Is there, really, any more iconic fruit when it comes to autumn time than the age-old, wonderfully nourishing, and splendidly healthy apple?
Pears, my second favourite fruit (raspberries take first place, if you're curious - though the fruit that I eat the very most of in a given year would have to be strawberries, which I also adore), come close for sure and indeed, the two often go hand-in-hand.
Yet it is the apple - be it tart and green, mellow and golden yellow, juicy and red, or sweet and garnet hued - that takes top billing and which is as tied to fall as harvest moon, pumpkins, crunchy jewel toned leaves, and the return of chilly nights.
Apples are an amazing fruit. They're rich in both antioxidants and fiber, and can provide a lasting sense of satiety - as well as being a truly delicious food. In addition, apples have been an integral part of our collective human history for millenniums now, having factored into the the mythology, religions, and legends of a good many cultures, spanning the ancient Norse and Greeks to the central role they play in the Christian bible as well.
{Apples, glorious apples! We've been enjoying them for countless generations now and continue to reach for this good-for-us food with gusto the whole year 'round, but have a particular passion for them, naturally, when fall arrives and they're at the peak of their growing perfection. Vintage image source.}
Few amongst us are without both personal memories and elements of a cultural identity that relates back to apples.

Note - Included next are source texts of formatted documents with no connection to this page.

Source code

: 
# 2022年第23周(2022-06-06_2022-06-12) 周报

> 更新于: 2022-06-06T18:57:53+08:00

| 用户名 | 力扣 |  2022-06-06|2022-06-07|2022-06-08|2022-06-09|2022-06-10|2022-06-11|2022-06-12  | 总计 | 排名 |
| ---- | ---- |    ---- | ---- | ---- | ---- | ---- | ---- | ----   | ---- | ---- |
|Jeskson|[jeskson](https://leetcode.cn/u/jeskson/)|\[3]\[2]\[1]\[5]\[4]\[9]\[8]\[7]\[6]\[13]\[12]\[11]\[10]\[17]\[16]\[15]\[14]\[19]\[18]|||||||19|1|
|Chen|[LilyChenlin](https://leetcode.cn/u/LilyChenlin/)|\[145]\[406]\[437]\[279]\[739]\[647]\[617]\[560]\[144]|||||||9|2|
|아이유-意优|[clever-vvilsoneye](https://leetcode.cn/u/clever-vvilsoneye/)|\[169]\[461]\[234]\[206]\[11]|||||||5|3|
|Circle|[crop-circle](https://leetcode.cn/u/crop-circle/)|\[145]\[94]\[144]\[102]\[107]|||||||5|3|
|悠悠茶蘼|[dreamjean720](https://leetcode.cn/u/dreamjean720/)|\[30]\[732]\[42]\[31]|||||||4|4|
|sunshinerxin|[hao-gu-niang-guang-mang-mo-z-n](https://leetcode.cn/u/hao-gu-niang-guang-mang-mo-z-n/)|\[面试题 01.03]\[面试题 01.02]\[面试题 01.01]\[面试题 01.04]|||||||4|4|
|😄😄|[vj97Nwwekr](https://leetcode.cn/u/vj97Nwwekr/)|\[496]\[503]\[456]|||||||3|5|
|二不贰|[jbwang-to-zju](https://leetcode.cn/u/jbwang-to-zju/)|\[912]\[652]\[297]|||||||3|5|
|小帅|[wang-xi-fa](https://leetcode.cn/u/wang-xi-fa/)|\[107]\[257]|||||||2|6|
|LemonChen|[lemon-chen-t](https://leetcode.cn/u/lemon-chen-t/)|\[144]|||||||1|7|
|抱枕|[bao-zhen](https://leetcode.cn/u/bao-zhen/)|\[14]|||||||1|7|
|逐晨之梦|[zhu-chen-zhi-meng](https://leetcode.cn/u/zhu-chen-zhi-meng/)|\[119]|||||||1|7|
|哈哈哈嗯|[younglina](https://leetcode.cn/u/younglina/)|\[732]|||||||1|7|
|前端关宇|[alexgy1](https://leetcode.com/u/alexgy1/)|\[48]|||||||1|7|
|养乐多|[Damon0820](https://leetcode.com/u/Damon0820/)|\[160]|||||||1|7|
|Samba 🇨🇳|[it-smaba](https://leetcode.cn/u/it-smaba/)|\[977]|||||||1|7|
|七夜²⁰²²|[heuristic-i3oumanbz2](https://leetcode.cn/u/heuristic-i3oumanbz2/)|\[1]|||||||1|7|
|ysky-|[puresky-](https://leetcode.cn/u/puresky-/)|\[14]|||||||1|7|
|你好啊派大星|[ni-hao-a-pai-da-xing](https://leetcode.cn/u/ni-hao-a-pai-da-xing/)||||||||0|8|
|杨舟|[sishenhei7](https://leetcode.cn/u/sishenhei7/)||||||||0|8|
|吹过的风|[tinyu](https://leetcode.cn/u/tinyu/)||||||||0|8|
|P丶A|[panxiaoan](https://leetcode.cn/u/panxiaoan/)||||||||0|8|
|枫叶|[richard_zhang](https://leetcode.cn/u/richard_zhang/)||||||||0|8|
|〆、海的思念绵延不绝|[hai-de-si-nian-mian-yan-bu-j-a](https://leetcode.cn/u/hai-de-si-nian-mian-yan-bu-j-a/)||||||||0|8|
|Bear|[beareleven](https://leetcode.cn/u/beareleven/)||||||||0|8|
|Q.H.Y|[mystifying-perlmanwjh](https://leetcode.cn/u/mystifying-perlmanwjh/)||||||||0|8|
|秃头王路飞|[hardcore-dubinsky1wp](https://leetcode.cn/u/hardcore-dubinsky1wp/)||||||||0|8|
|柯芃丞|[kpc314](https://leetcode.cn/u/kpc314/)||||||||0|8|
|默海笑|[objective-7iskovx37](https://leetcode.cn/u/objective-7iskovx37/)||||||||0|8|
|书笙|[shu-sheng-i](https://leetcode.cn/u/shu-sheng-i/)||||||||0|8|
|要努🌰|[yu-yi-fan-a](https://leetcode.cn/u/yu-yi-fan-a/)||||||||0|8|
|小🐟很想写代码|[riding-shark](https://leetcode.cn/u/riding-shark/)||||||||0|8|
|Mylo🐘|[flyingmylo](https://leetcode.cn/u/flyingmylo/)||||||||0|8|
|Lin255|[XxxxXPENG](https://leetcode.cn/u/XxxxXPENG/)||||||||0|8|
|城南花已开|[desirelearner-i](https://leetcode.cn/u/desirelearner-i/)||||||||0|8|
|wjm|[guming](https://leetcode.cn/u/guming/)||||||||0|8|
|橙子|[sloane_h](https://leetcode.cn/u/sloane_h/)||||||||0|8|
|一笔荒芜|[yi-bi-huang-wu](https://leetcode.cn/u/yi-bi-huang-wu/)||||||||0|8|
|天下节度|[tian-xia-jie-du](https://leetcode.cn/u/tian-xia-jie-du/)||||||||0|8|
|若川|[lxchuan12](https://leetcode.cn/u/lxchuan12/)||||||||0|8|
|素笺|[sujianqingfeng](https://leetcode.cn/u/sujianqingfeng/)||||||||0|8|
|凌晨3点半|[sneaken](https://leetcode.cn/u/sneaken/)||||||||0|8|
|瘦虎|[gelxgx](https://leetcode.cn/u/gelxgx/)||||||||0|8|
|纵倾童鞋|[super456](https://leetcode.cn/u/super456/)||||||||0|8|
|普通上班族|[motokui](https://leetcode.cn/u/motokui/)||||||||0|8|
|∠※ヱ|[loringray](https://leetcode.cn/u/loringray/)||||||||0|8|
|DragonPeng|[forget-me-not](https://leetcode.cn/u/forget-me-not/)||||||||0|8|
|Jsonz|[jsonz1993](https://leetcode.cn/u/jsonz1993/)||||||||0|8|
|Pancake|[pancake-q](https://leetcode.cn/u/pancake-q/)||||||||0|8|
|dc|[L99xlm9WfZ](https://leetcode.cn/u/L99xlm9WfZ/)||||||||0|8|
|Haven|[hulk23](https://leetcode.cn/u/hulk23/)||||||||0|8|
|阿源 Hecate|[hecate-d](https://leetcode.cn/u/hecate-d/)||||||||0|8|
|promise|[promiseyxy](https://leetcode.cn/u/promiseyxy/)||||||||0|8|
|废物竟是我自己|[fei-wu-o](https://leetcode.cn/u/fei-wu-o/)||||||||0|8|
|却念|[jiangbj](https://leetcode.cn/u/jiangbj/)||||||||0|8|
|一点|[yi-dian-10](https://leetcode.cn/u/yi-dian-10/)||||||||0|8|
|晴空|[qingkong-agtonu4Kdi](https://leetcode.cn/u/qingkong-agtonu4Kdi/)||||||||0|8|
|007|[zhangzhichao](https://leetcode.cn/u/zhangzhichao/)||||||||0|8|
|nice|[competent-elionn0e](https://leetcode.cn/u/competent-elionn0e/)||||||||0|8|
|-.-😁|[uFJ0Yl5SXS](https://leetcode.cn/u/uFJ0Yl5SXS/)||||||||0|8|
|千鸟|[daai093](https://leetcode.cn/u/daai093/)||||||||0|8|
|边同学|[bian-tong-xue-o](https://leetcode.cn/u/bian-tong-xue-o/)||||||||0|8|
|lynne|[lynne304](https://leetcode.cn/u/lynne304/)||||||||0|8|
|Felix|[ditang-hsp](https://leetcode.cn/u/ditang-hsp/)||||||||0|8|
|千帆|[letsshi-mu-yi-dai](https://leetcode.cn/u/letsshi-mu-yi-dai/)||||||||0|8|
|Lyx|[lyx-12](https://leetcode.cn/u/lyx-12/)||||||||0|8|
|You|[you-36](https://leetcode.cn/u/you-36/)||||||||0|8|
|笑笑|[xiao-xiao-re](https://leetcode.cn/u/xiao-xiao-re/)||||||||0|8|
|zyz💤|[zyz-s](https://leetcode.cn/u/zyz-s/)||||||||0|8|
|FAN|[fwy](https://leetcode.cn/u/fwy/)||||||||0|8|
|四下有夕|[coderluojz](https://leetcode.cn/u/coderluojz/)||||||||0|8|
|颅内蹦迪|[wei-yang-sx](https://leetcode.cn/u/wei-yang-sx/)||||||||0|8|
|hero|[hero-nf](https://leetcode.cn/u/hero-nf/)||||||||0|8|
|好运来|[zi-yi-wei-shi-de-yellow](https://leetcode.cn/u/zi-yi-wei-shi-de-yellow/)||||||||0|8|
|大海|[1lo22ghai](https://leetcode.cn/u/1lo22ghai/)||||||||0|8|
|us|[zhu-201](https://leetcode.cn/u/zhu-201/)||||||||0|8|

We have expressions aplenty that include this juicy round fruit (such as, "The apple doesn't fall far from the tree", "As American as apple pie", and "An apple a day keeps the doctor away"), associate them heavily with education (including the classic practise of leaving the gift of an apple on a teacher's desk), and have been eating (and drinking - apple cider or Calvados, anyone?) them in countless recipes for many, many centuries now.
Apples are a fun, cheerful fruit and one that is tied heavily many fall time celebrations, including both Halloween and Thanksgiving (the Canadian version of which happens today this year). They're perfect "as is", and yet work equally in both sweet and savoury dishes, too.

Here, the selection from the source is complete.